Association of Southern Women for the Prevention of Lynching
ASSOCIATION OF SOUTHERN WOMEN FOR THE PREVENTION OF LYNCHING
ASSOCIATION OF SOUTHERN WOMEN FOR THE PREVENTION OF LYNCHING. Jessie Daniel Ames was the spark behind the formation of the Association of Southern Women for the Prevention of Lynching (ASWPL). Ames was a leader in a number of different organizations, including the Texas League of Women Voters, of which she was founding president in 1919. In 1930, she was the director of the Women's Work Committee of the Commission for Interracial Cooperation when the number of lynchings in the South spiked, although they were still lower than previous peak years.

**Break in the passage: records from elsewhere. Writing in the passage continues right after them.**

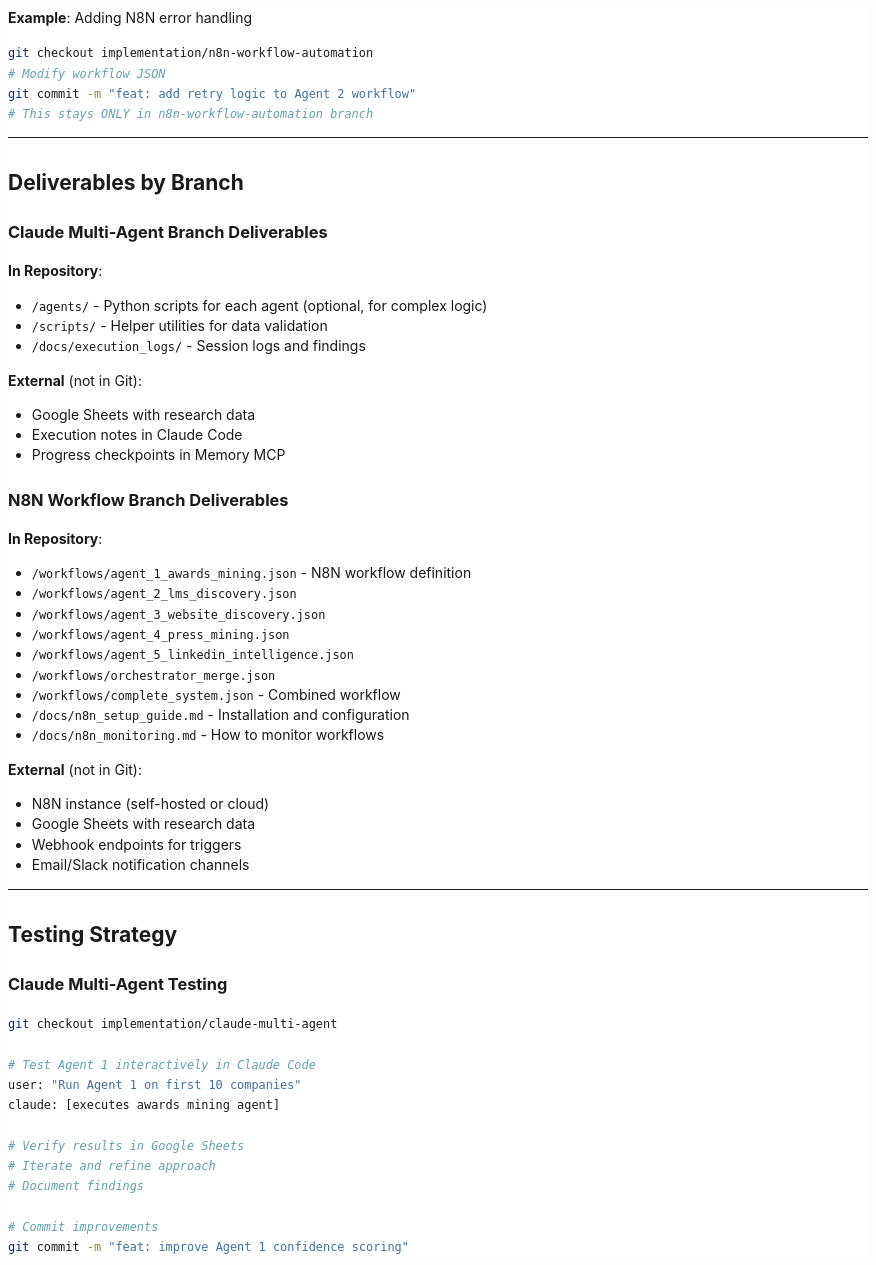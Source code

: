 **Example**: Adding N8N error handling
```bash
git checkout implementation/n8n-workflow-automation
# Modify workflow JSON
git commit -m "feat: add retry logic to Agent 2 workflow"
# This stays ONLY in n8n-workflow-automation branch
```

---

## Deliverables by Branch

### Claude Multi-Agent Branch Deliverables

**In Repository**:
- `/agents/` - Python scripts for each agent (optional, for complex logic)
- `/scripts/` - Helper utilities for data validation
- `/docs/execution_logs/` - Session logs and findings

**External** (not in Git):
- Google Sheets with research data
- Execution notes in Claude Code
- Progress checkpoints in Memory MCP

### N8N Workflow Branch Deliverables

**In Repository**:
- `/workflows/agent_1_awards_mining.json` - N8N workflow definition
- `/workflows/agent_2_lms_discovery.json`
- `/workflows/agent_3_website_discovery.json`
- `/workflows/agent_4_press_mining.json`
- `/workflows/agent_5_linkedin_intelligence.json`
- `/workflows/orchestrator_merge.json`
- `/workflows/complete_system.json` - Combined workflow
- `/docs/n8n_setup_guide.md` - Installation and configuration
- `/docs/n8n_monitoring.md` - How to monitor workflows

**External** (not in Git):
- N8N instance (self-hosted or cloud)
- Google Sheets with research data
- Webhook endpoints for triggers
- Email/Slack notification channels

---

## Testing Strategy

### Claude Multi-Agent Testing

```bash
git checkout implementation/claude-multi-agent

# Test Agent 1 interactively in Claude Code
user: "Run Agent 1 on first 10 companies"
claude: [executes awards mining agent]

# Verify results in Google Sheets
# Iterate and refine approach
# Document findings

# Commit improvements
git commit -m "feat: improve Agent 1 confidence scoring"
```
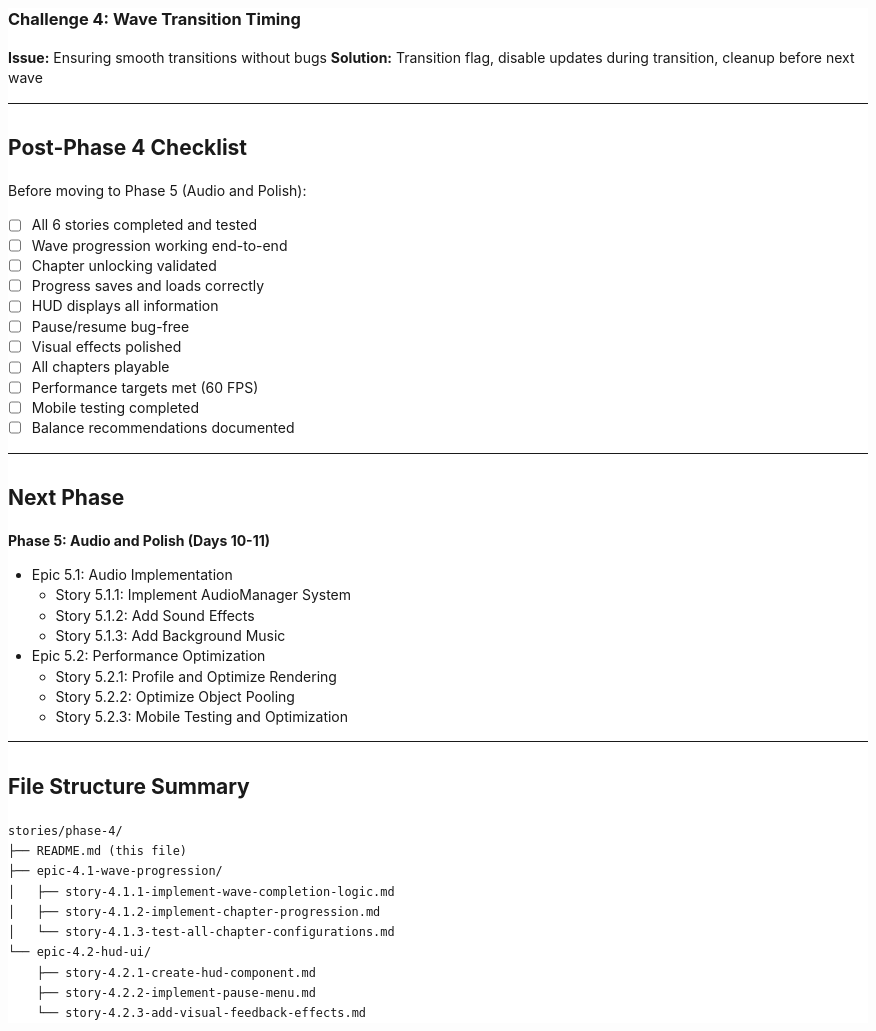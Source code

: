 ### Challenge 4: Wave Transition Timing
**Issue:** Ensuring smooth transitions without bugs
**Solution:** Transition flag, disable updates during transition, cleanup before next wave

---

## Post-Phase 4 Checklist

Before moving to Phase 5 (Audio and Polish):
- [ ] All 6 stories completed and tested
- [ ] Wave progression working end-to-end
- [ ] Chapter unlocking validated
- [ ] Progress saves and loads correctly
- [ ] HUD displays all information
- [ ] Pause/resume bug-free
- [ ] Visual effects polished
- [ ] All chapters playable
- [ ] Performance targets met (60 FPS)
- [ ] Mobile testing completed
- [ ] Balance recommendations documented

---

## Next Phase

**Phase 5: Audio and Polish (Days 10-11)**
- Epic 5.1: Audio Implementation
  - Story 5.1.1: Implement AudioManager System
  - Story 5.1.2: Add Sound Effects
  - Story 5.1.3: Add Background Music
- Epic 5.2: Performance Optimization
  - Story 5.2.1: Profile and Optimize Rendering
  - Story 5.2.2: Optimize Object Pooling
  - Story 5.2.3: Mobile Testing and Optimization

---

## File Structure Summary

```
stories/phase-4/
├── README.md (this file)
├── epic-4.1-wave-progression/
│   ├── story-4.1.1-implement-wave-completion-logic.md
│   ├── story-4.1.2-implement-chapter-progression.md
│   └── story-4.1.3-test-all-chapter-configurations.md
└── epic-4.2-hud-ui/
    ├── story-4.2.1-create-hud-component.md
    ├── story-4.2.2-implement-pause-menu.md
    └── story-4.2.3-add-visual-feedback-effects.md
```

Because of this alarming development, Ames called a conference on 1 November 1930 to explore the means for southern white women to stop lynching. Twenty-six women attended the conference and twelve formed the nucleus for the ASWPL. Most of the women were leaders in southern Protestant churches, frequently the heads of the women's missionary societies. The essential argument of the ASWPL, as articulated by Ames, was that the justification for lynching was false. Perpetrators claimed that they were defending the virtue of southern white women. Yet statistics that Ames gathered showed that only 29 percent of the 204 lynchings from 1922 to 1929 involved allegations of crimes against white women. The women's strategy was constantly to educate people about the fallacy of lynching's rationale. In addition, they engaged in action at the county level, where they enlisted existing organizations and lobbied local officeholders to prevent lynching before it happened. If a lynching did occur, they exposed the facts behind it to the wider world. The women obtained signatures on pledges to eradicate lynching. They considered county sheriffs the key to the prevention of lynching.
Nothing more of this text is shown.